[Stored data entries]
○ ○ ○ ○
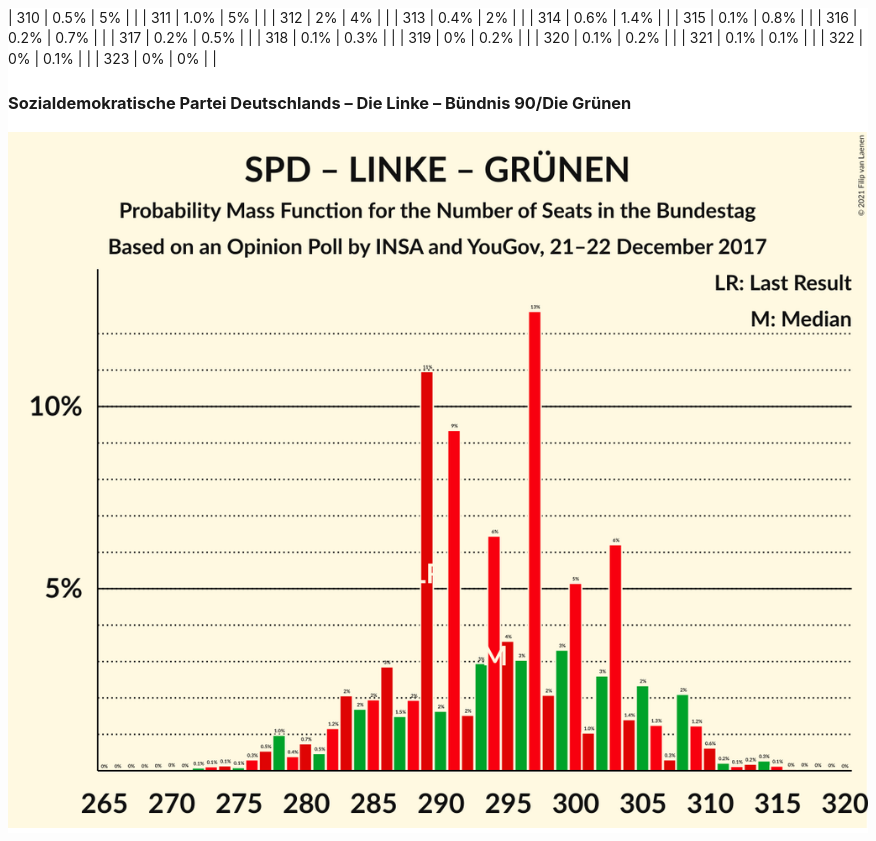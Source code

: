| 310 | 0.5% | 5% |  |
| 311 | 1.0% | 5% |  |
| 312 | 2% | 4% |  |
| 313 | 0.4% | 2% |  |
| 314 | 0.6% | 1.4% |  |
| 315 | 0.1% | 0.8% |  |
| 316 | 0.2% | 0.7% |  |
| 317 | 0.2% | 0.5% |  |
| 318 | 0.1% | 0.3% |  |
| 319 | 0% | 0.2% |  |
| 320 | 0.1% | 0.2% |  |
| 321 | 0.1% | 0.1% |  |
| 322 | 0% | 0.1% |  |
| 323 | 0% | 0% |  |

### Sozialdemokratische Partei Deutschlands – Die Linke – Bündnis 90/Die Grünen

![Graph with seats probability mass function not yet produced](2017-12-22-INSAandYouGov-coalitions-seats-pmf-spd–linke–grünen.png "Seats Probability Mass Function")
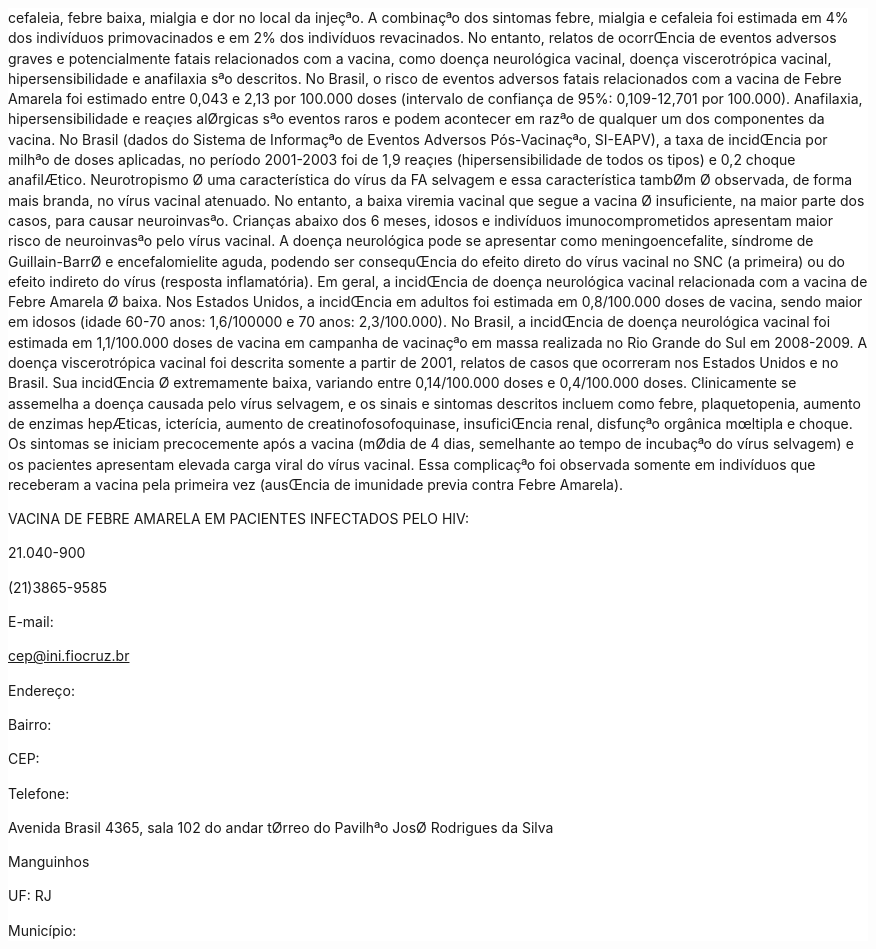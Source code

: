cefaleia, febre baixa, mialgia e dor no local da injeçªo. A combinaçªo dos sintomas febre, mialgia e cefaleia foi estimada em 4% dos indivíduos primovacinados e em 2% dos indivíduos revacinados. No entanto, relatos de ocorrŒncia de eventos adversos graves e potencialmente fatais relacionados com a vacina, como doença neurológica vacinal, doença viscerotrópica vacinal, hipersensibilidade e anafilaxia sªo descritos. No Brasil, o risco de eventos adversos fatais relacionados com a vacina de Febre Amarela foi estimado entre 0,043 e 2,13  por  100.000  doses  (intervalo  de  confiança  de  95%:  0,109-12,701  por  100.000).  Anafilaxia, hipersensibilidade e reaçıes alØrgicas sªo eventos raros e podem acontecer em razªo de qualquer um dos componentes da vacina. No Brasil (dados do Sistema de Informaçªo de Eventos Adversos Pós-Vacinaçªo, SI-EAPV), a taxa de incidŒncia por milhªo de doses aplicadas, no período 2001-2003 foi de 1,9 reaçıes (hipersensibilidade de todos os tipos) e 0,2 choque anafilÆtico. Neurotropismo Ø uma característica do vírus da FA selvagem e essa característica tambØm Ø observada, de forma mais branda, no vírus vacinal atenuado. No entanto, a baixa viremia vacinal que segue a vacina Ø insuficiente, na maior parte dos casos, para causar neuroinvasªo. Crianças abaixo dos 6 meses, idosos e indivíduos imunocomprometidos apresentam maior risco de neuroinvasªo pelo vírus vacinal. A doença neurológica pode se apresentar como meningoencefalite, síndrome de Guillain-BarrØ e encefalomielite aguda, podendo ser consequŒncia do efeito direto do vírus vacinal no SNC (a primeira) ou do efeito indireto do vírus (resposta inflamatória). Em geral, a incidŒncia de doença neurológica vacinal relacionada com a vacina de Febre Amarela Ø baixa. Nos Estados Unidos, a incidŒncia em adultos foi estimada em 0,8/100.000 doses de vacina, sendo maior em idosos (idade 60-70 anos: 1,6/100000 e 70 anos: 2,3/100.000). No Brasil, a incidŒncia de doença neurológica vacinal foi estimada em 1,1/100.000 doses de vacina em campanha de vacinaçªo em massa realizada no Rio Grande do Sul em 2008-2009. A doença viscerotrópica vacinal foi descrita somente a partir de 2001, relatos de casos que ocorreram nos Estados Unidos e no Brasil. Sua incidŒncia Ø extremamente baixa, variando entre 0,14/100.000 doses e 0,4/100.000 doses. Clinicamente se assemelha a doença causada pelo vírus selvagem, e os sinais e sintomas descritos incluem como febre, plaquetopenia, aumento de enzimas hepÆticas, icterícia, aumento de creatinofosofoquinase, insuficiŒncia renal, disfunçªo orgânica mœltipla e choque. Os sintomas se iniciam precocemente após a vacina (mØdia de 4 dias, semelhante ao tempo de incubaçªo do vírus selvagem) e os pacientes apresentam elevada carga viral do vírus vacinal. Essa complicaçªo foi observada somente em indivíduos que receberam a vacina pela primeira vez (ausŒncia de imunidade previa contra Febre Amarela).

VACINA DE FEBRE AMARELA EM PACIENTES INFECTADOS PELO HIV:

21.040-900

(21)3865-9585

E-mail:

cep@ini.fiocruz.br

Endereço:

Bairro:

CEP:

Telefone:

Avenida Brasil 4365, sala 102 do andar tØrreo do Pavilhªo JosØ Rodrigues da Silva

Manguinhos

UF: RJ

Município:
○ ○ ○ ○
[Assignment]
Pictures stay out, and every line of the records is transcribed exactly.

[Solution]
Source code

:| 310 | 0.5% | 5% |  |
| 311 | 1.0% | 5% |  |
| 312 | 2% | 4% |  |
| 313 | 0.4% | 2% |  |
| 314 | 0.6% | 1.4% |  |
| 315 | 0.1% | 0.8% |  |
| 316 | 0.2% | 0.7% |  |
| 317 | 0.2% | 0.5% |  |
| 318 | 0.1% | 0.3% |  |
| 319 | 0% | 0.2% |  |
| 320 | 0.1% | 0.2% |  |
| 321 | 0.1% | 0.1% |  |
| 322 | 0% | 0.1% |  |
| 323 | 0% | 0% |  |

### Sozialdemokratische Partei Deutschlands – Die Linke – Bündnis 90/Die Grünen

![Graph with seats probability mass function not yet produced](2017-12-22-INSAandYouGov-coalitions-seats-pmf-spd–linke–grünen.png "Seats Probability Mass Function")
Source code

:cefaleia, febre baixa, mialgia e dor no local da injeçªo. A combinaçªo dos sintomas febre, mialgia e cefaleia foi estimada em 4% dos indivíduos primovacinados e em 2% dos indivíduos revacinados. No entanto, relatos de ocorrŒncia de eventos adversos graves e potencialmente fatais relacionados com a vacina, como doença neurológica vacinal, doença viscerotrópica vacinal, hipersensibilidade e anafilaxia sªo descritos. No Brasil, o risco de eventos adversos fatais relacionados com a vacina de Febre Amarela foi estimado entre 0,043 e 2,13  por  100.000  doses  (intervalo  de  confiança  de  95%:  0,109-12,701  por  100.000).  Anafilaxia, hipersensibilidade e reaçıes alØrgicas sªo eventos raros e podem acontecer em razªo de qualquer um dos componentes da vacina. No Brasil (dados do Sistema de Informaçªo de Eventos Adversos Pós-Vacinaçªo, SI-EAPV), a taxa de incidŒncia por milhªo de doses aplicadas, no período 2001-2003 foi de 1,9 reaçıes (hipersensibilidade de todos os tipos) e 0,2 choque anafilÆtico. Neurotropismo Ø uma característica do vírus da FA selvagem e essa característica tambØm Ø observada, de forma mais branda, no vírus vacinal atenuado. No entanto, a baixa viremia vacinal que segue a vacina Ø insuficiente, na maior parte dos casos, para causar neuroinvasªo. Crianças abaixo dos 6 meses, idosos e indivíduos imunocomprometidos apresentam maior risco de neuroinvasªo pelo vírus vacinal. A doença neurológica pode se apresentar como meningoencefalite, síndrome de Guillain-BarrØ e encefalomielite aguda, podendo ser consequŒncia do efeito direto do vírus vacinal no SNC (a primeira) ou do efeito indireto do vírus (resposta inflamatória). Em geral, a incidŒncia de doença neurológica vacinal relacionada com a vacina de Febre Amarela Ø baixa. Nos Estados Unidos, a incidŒncia em adultos foi estimada em 0,8/100.000 doses de vacina, sendo maior em idosos (idade 60-70 anos: 1,6/100000 e 70 anos: 2,3/100.000). No Brasil, a incidŒncia de doença neurológica vacinal foi estimada em 1,1/100.000 doses de vacina em campanha de vacinaçªo em massa realizada no Rio Grande do Sul em 2008-2009. A doença viscerotrópica vacinal foi descrita somente a partir de 2001, relatos de casos que ocorreram nos Estados Unidos e no Brasil. Sua incidŒncia Ø extremamente baixa, variando entre 0,14/100.000 doses e 0,4/100.000 doses. Clinicamente se assemelha a doença causada pelo vírus selvagem, e os sinais e sintomas descritos incluem como febre, plaquetopenia, aumento de enzimas hepÆticas, icterícia, aumento de creatinofosofoquinase, insuficiŒncia renal, disfunçªo orgânica mœltipla e choque. Os sintomas se iniciam precocemente após a vacina (mØdia de 4 dias, semelhante ao tempo de incubaçªo do vírus selvagem) e os pacientes apresentam elevada carga viral do vírus vacinal. Essa complicaçªo foi observada somente em indivíduos que receberam a vacina pela primeira vez (ausŒncia de imunidade previa contra Febre Amarela).

VACINA DE FEBRE AMARELA EM PACIENTES INFECTADOS PELO HIV:

21.040-900

(21)3865-9585

E-mail:

cep@ini.fiocruz.br

Endereço:

Bairro:

CEP:

Telefone:

Avenida Brasil 4365, sala 102 do andar tØrreo do Pavilhªo JosØ Rodrigues da Silva

Manguinhos

UF: RJ

Município:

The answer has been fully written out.